Here’s What Agencies Want From Their Media Partners.
- Inside Audio Marketing
- Dec 10, 2020
- 3 min read

Put the client first. Amplify radio’s attributes. Be flexible… and caring. Those are among the suggestions a trio of ad agency heavyweights have for radio as a year no one will ever forget winds down and the industry looks forward to a hopefully better 2021.
“The best marketing strategy is to care, that’s what we look for in our media partners,” Jessica Birkholz, Director of Media at Media Bridge Advertising, said Wednesday during “What Agencies Want From Their Media Partners,” a live-streamed session presented by the Radio Advertising Bureau. Birkholz, who called her shop a “radio first agency” – founder and CEO Tracy Call is a former radio salesman – said Media Bridge can tell when an AE is selling them as opposed to actually caring about the client. She likes to encounter sellers armed with a solution and the ability to problem solve. “Really focus on our client’s unique problem… and how we can solve around that,” Birkholz said.
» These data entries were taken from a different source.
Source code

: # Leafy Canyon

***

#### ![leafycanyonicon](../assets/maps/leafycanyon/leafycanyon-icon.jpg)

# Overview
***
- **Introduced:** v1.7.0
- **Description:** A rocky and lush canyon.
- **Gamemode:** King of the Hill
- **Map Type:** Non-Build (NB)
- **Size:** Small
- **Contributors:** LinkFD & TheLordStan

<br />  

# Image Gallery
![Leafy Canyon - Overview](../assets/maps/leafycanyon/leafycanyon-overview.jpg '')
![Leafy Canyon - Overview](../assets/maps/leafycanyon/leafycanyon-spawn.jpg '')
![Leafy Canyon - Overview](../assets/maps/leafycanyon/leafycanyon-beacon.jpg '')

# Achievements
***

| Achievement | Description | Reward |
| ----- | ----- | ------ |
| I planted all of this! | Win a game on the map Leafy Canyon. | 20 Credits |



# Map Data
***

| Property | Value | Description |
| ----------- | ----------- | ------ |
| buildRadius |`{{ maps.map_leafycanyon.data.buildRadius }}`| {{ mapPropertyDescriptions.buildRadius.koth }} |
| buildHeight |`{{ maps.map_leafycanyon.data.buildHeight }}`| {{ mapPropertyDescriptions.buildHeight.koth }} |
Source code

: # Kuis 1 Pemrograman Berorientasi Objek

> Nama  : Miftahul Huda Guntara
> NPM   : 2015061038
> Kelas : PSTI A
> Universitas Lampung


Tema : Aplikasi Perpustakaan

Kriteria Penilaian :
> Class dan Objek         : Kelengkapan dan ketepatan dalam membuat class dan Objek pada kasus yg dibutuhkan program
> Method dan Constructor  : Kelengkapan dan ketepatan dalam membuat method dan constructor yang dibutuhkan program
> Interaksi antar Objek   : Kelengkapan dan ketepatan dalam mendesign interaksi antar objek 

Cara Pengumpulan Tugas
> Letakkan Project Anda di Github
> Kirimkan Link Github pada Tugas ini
Kathy Doyle, Executive VP of Local Investment at Magna, was also singing from the client-first hymnal. “If we’re not serving the client first, I’m not going to have a job and you’re not going to have a job,” she cautioned. Doyle who oversees all local buying activity for Amazon, American Express, Coca-Cola, Subaru, Arby’s and other top brands, said that involves the ability to defend the brand and understand both the consumer and the strengths of the audio medium “and bring it all together in a way that drives great business results for the client.”
Linda Jefferson, Senior VP of Group Media Services at Burrell Communications, stressed the importance of knowing who her clients are. She often gets pitches for brands that Burrell doesn’t represent. She urged radio reps to do their due diligence, study the marketplace and learn what the client and their competitors are doing to help them bring a point of differentiation. “How are you going to help us solve the client’s business challenge?” she asked. “And can you help us bring this together to make it real and bring results?”
What About Budgets?
The hour-plus live streaming session, moderated by Katz Radio Group President Christine Travaglini, not only delivered ideas and tips about how radio can support its agency partners. It also took the temperature of the advertising industry heading into 2021. On that front, Travaglini shared an upbeat observation. About 80% of the radio rep firm’s top 30 accounts, which represent nearly half of its billing, are spending more in Q4 than they did last year. “There’s some momentum building into the year but it’s also a time of uncertainty,” Travaglini observed, before popping the question: What about budgets in 2021?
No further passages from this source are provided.